Outre le fait que le site affiche déjà de la publicité (Google) et dispose d’un espace annonceurs, ce qui n’est jamais bon lorsque l’on s’adresse à un public scolaire, les créateurs du projet ont imaginé le système complexe et artificiel décrit ci-dessus pour pouvoir tirer quelques subsides de l’aventure.

Un système pervers où les enseignants sont invités à se vendre et s’acheter leurs cours, à faire circuler l’argent entre eux, tout en étant fortement taxés au passage par CoursDeProfs.fr.
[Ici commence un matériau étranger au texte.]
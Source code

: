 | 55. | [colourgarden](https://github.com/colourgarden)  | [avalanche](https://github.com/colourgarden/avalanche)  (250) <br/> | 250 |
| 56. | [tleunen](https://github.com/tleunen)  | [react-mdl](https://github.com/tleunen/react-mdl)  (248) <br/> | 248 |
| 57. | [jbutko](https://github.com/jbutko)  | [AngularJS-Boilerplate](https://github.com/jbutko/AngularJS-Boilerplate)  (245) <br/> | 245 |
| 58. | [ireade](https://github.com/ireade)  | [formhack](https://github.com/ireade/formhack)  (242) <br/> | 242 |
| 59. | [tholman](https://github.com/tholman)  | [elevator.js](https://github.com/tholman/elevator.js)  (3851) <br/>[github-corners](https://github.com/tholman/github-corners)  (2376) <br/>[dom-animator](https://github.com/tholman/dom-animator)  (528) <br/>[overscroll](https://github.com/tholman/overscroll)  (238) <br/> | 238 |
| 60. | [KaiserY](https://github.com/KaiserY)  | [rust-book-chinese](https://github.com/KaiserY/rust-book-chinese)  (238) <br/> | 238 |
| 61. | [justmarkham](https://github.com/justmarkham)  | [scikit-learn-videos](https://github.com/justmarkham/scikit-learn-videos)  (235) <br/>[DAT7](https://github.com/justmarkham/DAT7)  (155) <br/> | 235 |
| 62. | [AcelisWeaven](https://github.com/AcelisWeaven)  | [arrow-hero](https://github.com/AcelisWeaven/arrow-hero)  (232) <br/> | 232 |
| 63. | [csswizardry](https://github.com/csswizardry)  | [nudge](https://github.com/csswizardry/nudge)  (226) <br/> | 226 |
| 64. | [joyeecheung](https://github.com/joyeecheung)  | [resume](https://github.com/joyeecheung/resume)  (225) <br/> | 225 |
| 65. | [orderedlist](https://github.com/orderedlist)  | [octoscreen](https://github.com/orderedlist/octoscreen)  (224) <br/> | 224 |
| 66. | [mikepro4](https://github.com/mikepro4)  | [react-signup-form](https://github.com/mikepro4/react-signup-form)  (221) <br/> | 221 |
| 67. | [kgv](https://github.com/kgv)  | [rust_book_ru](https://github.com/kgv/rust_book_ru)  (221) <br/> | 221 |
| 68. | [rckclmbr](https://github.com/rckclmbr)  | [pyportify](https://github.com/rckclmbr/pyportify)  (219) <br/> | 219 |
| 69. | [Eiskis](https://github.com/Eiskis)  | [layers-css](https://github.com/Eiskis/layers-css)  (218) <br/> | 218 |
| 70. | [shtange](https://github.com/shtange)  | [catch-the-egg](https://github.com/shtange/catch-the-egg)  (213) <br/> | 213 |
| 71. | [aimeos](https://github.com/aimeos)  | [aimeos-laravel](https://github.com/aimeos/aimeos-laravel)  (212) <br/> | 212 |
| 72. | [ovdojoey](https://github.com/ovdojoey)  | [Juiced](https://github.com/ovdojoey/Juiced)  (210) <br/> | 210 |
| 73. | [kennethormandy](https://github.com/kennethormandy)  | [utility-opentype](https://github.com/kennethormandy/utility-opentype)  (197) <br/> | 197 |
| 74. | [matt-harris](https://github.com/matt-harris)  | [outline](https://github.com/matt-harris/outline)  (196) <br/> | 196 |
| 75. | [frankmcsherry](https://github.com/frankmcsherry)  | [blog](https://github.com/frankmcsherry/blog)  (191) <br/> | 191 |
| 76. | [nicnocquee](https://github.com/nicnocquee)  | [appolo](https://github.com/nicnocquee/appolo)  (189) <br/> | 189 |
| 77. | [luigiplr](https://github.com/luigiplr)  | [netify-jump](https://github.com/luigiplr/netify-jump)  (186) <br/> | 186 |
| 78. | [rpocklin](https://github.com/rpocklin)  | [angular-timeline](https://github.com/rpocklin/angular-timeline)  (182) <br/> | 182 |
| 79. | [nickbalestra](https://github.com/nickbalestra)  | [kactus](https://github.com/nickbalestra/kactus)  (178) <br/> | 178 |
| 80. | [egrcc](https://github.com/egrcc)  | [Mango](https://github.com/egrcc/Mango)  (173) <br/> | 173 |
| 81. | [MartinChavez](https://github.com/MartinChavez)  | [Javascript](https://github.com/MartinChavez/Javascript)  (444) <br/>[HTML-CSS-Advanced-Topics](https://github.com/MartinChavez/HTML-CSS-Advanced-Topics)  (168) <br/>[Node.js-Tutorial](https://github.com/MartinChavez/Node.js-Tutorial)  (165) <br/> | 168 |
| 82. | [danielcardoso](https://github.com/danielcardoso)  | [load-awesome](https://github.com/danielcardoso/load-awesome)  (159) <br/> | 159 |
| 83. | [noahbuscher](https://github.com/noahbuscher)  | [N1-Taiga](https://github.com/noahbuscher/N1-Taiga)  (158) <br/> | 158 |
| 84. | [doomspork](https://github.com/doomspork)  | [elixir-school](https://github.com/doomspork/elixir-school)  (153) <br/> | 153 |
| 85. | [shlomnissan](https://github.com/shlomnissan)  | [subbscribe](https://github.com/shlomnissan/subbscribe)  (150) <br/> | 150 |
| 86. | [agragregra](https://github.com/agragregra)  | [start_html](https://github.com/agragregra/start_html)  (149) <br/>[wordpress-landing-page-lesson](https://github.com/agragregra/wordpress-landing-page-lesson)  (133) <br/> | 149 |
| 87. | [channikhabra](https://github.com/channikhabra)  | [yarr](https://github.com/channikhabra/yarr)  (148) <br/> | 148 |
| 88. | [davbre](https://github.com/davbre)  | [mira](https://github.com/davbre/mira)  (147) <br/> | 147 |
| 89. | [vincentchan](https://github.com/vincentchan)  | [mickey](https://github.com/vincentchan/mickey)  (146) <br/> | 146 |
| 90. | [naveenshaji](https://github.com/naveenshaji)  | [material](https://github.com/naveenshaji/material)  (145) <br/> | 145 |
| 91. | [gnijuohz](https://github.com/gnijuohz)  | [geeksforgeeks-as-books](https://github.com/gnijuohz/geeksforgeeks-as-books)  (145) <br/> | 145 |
C’est indéniable, les enseignant se sont précarisés ces dernières années et les débuts de carrière sont de plus en plus difficiles. Et nombreux sont désormais ceux qui se jettent dans la gueule d’Acadomia et consors pour arrondir les fins de mois. Mais de là à imaginer qu’ils vont se mettre à monnayer leurs cours aux collègues pour que ces derniers puissent les adapter à leurs besoins… Ils ne l’ont jamais fait en salle des profs (qui n’est pas une salle de marché), ils ne vont pas commencer maintenant !

Il faut bien que quelqu’un le dise : CoursDeProfs.fr devrait transformer son projet en, disons, un site de poker en ligne et oublier ses velléités éducatives. J’invite tous les collègues à ne surtout pas y aller. Ce n’est pas à une petite startup de porter sur ses épaules un tel projet qui doit naître et vivre à l’intérieur même du service public qu’est l’Éducation nationale.

Au fait, l’Ardèche, c’est un terreau fertile pour les tomates bios ?

Notes

[1] Crédit photo : Silviadinatale (Creative Commons By)

[2] 1 prof sur 4 parmi les créateurs suffit à leur faire dire que c’est « fait par des enseignants pour des enseignants » !

[3] On saura ainsi si ce label RIP vaut encore quelque chose.